Objective Our goal was to describe the abdominal CT findings in 52 patients with midgut carcinoid tumors and correlate these findings with their biochemical profiles. Materials and Methods Abdominal/pelvic CTs of 52 patients with midgut carcinoid tumors were reviewed retrospectively for the presence of liver metastases, mesenteric and peritoneal disease, bowel changes, lymphadenopathy, and the presence of the primary tumor. Logistic regression models were used to evaluate the association between these findings and the serum and platelet serotonin and urine 5-hydroxyindolacetic acid levels. Results The most common finding was hepatic metastases (34/52). Nonspecific mesenteric soft tissue stranding was present in 26 of 52 and a discrete mesenteric mass was present in 25 of 52. These masses had linear, radiating soft tissue spokes in 16 of 25 and contained calcification in 10 of 25. Retroperitoneal and mesenteric lymphadenopathy was present in 14 of 52 and 11 of 52 cases, respectively.
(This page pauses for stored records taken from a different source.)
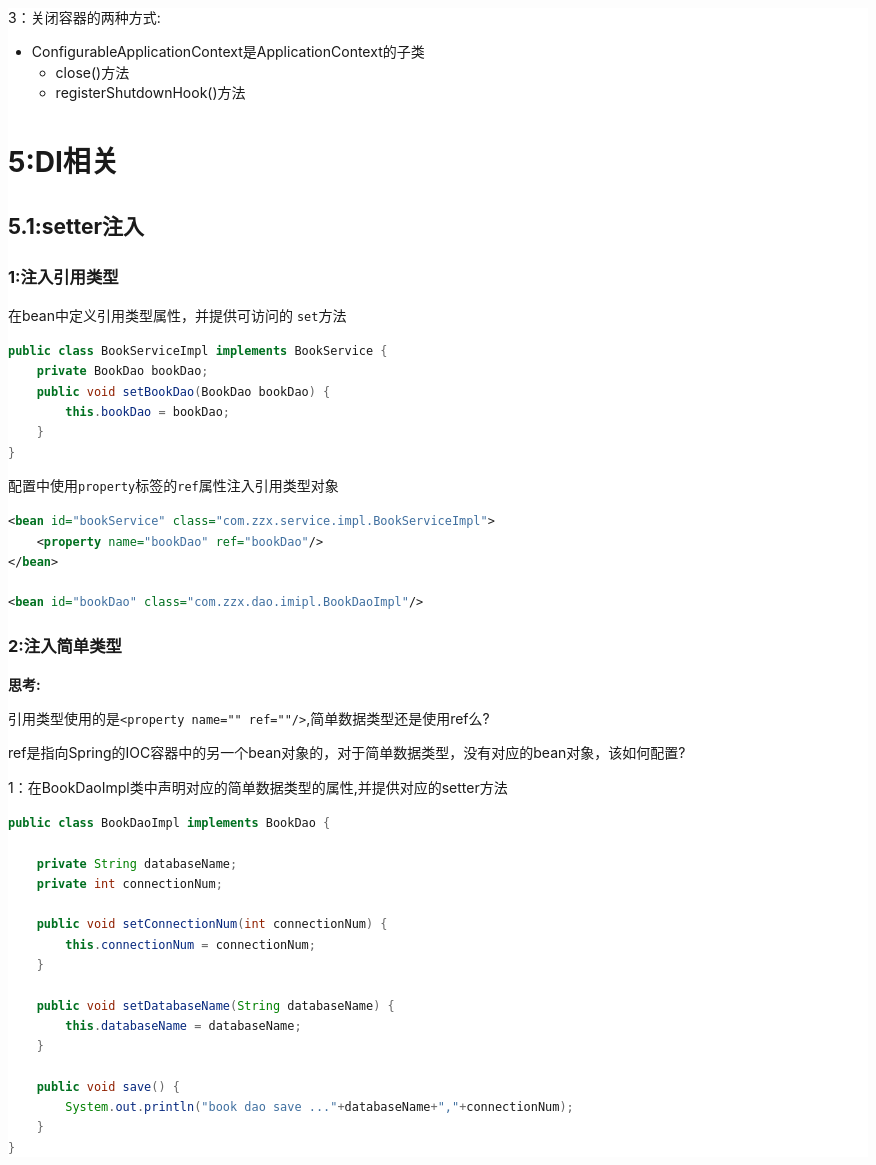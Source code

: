 3：关闭容器的两种方式:

* ConfigurableApplicationContext是ApplicationContext的子类
  * close()方法
  * registerShutdownHook()方法



# 5:DI相关

## 5.1:setter注入



### 1:注入引用类型

在bean中定义引用类型属性，并提供可访问的 `set`方法

```java
public class BookServiceImpl implements BookService {
    private BookDao bookDao;
    public void setBookDao(BookDao bookDao) {
        this.bookDao = bookDao;
    }
}
```

配置中使用`property`标签的`ref`属性注入引用类型对象

```xml
<bean id="bookService" class="com.zzx.service.impl.BookServiceImpl">
	<property name="bookDao" ref="bookDao"/>
</bean>

<bean id="bookDao" class="com.zzx.dao.imipl.BookDaoImpl"/>
```



### 2:注入简单类型

**思考:**

引用类型使用的是`<property name="" ref=""/>`,简单数据类型还是使用ref么?

ref是指向Spring的IOC容器中的另一个bean对象的，对于简单数据类型，没有对应的bean对象，该如何配置?



1：在BookDaoImpl类中声明对应的简单数据类型的属性,并提供对应的setter方法

```java
public class BookDaoImpl implements BookDao {

    private String databaseName;
    private int connectionNum;

    public void setConnectionNum(int connectionNum) {
        this.connectionNum = connectionNum;
    }

    public void setDatabaseName(String databaseName) {
        this.databaseName = databaseName;
    }

    public void save() {
        System.out.println("book dao save ..."+databaseName+","+connectionNum);
    }
}
```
Carcinomatosis was present in 11 of 52. Bowel wall thickening was seen in 9 of 52. Six patients had a small bowel obstruction. Elevated serum serotonin, platelet serotonin, and urine 5-hydroxyindolacetic acid levels were significantly associated with the presence of liver metastases (p = 0.0032, 0.0098, and 0.0450, respectively). Elevated platelet serotonin levels were also significantly associated with the presence of a mesentenc mass (p = 0.0101). Conclusion In our population, the most common findings of a midgut carcinoid tumor are liver metastases, nonspecific mesenteric soft tissue changes, a discrete mesenteric mass with radiating soft tissue spokes, often containing calcification, and lymphadenopathy. As expected, liver metastases correlate strongly with the presence of elevated biochemical levels. A new observation is the correlation of elevated platelet serotonin levels and mesenteric masses. We hypothesize that platelet serotonin may be the factor that stimulates stromal cells to produce mesenteric fibrosis and mass formation.